__What is being asked__:
Each line below from the one containing "Skip to content" through the one containing "Loads all the" is to be given again exactly, and no line outside that span.

__Data to examine__:
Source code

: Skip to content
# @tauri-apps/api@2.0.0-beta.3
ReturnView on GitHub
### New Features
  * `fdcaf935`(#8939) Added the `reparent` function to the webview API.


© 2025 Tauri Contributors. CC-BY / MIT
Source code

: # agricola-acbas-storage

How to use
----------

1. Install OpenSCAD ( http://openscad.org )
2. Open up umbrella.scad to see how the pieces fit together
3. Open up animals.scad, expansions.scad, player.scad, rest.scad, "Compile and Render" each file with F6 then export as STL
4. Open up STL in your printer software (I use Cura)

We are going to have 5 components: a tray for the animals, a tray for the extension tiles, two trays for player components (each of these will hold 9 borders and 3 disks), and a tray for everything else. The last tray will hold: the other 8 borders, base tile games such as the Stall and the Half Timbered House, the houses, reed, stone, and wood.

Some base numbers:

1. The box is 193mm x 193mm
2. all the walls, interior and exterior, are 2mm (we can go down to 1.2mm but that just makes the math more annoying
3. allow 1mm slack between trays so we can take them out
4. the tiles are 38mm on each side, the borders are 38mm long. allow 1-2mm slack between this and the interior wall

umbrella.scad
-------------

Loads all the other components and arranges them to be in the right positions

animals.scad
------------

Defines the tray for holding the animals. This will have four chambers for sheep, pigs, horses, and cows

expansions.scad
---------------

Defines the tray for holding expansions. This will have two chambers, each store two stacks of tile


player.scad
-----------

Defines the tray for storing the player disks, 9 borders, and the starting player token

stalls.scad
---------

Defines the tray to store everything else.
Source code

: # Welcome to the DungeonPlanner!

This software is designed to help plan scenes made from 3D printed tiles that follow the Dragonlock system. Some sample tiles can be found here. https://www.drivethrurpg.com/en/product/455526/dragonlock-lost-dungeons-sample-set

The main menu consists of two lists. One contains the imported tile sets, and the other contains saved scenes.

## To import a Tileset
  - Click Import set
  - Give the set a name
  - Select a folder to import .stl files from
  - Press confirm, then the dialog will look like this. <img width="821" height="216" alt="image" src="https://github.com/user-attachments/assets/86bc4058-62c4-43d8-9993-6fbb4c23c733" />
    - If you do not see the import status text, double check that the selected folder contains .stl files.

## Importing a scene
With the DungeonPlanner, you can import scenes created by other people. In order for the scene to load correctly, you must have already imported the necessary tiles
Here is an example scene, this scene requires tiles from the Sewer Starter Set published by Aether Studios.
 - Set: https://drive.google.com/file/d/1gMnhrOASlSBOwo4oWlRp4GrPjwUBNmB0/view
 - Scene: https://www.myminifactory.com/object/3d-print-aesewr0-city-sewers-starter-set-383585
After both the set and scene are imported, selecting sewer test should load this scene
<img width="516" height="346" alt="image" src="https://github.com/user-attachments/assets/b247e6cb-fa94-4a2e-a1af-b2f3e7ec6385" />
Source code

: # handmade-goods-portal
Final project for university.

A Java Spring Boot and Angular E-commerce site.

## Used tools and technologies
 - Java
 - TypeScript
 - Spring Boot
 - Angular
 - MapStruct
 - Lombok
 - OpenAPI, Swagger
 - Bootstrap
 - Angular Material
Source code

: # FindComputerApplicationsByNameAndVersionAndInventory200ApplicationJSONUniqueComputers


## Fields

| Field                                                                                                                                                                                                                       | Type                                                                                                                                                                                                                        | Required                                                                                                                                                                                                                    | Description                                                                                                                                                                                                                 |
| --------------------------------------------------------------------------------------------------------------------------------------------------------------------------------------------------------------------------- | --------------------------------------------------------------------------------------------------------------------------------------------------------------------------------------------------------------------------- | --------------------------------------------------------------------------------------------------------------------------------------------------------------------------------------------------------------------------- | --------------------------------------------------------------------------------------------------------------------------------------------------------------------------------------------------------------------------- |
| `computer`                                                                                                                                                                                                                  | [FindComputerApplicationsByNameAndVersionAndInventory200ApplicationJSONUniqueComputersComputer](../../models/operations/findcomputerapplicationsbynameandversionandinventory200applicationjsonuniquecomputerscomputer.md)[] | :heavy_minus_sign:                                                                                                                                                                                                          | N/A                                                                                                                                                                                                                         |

__Response box__:
: Skip to content
# @tauri-apps/api@2.0.0-beta.3
ReturnView on GitHub
### New Features
  * `fdcaf935`(#8939) Added the `reparent` function to the webview API.


© 2025 Tauri Contributors. CC-BY / MIT
Source code

: # agricola-acbas-storage

How to use
----------

1. Install OpenSCAD ( http://openscad.org )
2. Open up umbrella.scad to see how the pieces fit together
3. Open up animals.scad, expansions.scad, player.scad, rest.scad, "Compile and Render" each file with F6 then export as STL
4. Open up STL in your printer software (I use Cura)

We are going to have 5 components: a tray for the animals, a tray for the extension tiles, two trays for player components (each of these will hold 9 borders and 3 disks), and a tray for everything else. The last tray will hold: the other 8 borders, base tile games such as the Stall and the Half Timbered House, the houses, reed, stone, and wood.

Some base numbers:

1. The box is 193mm x 193mm
2. all the walls, interior and exterior, are 2mm (we can go down to 1.2mm but that just makes the math more annoying
3. allow 1mm slack between trays so we can take them out
4. the tiles are 38mm on each side, the borders are 38mm long. allow 1-2mm slack between this and the interior wall

umbrella.scad
-------------

Loads all the other components and arranges them to be in the right positions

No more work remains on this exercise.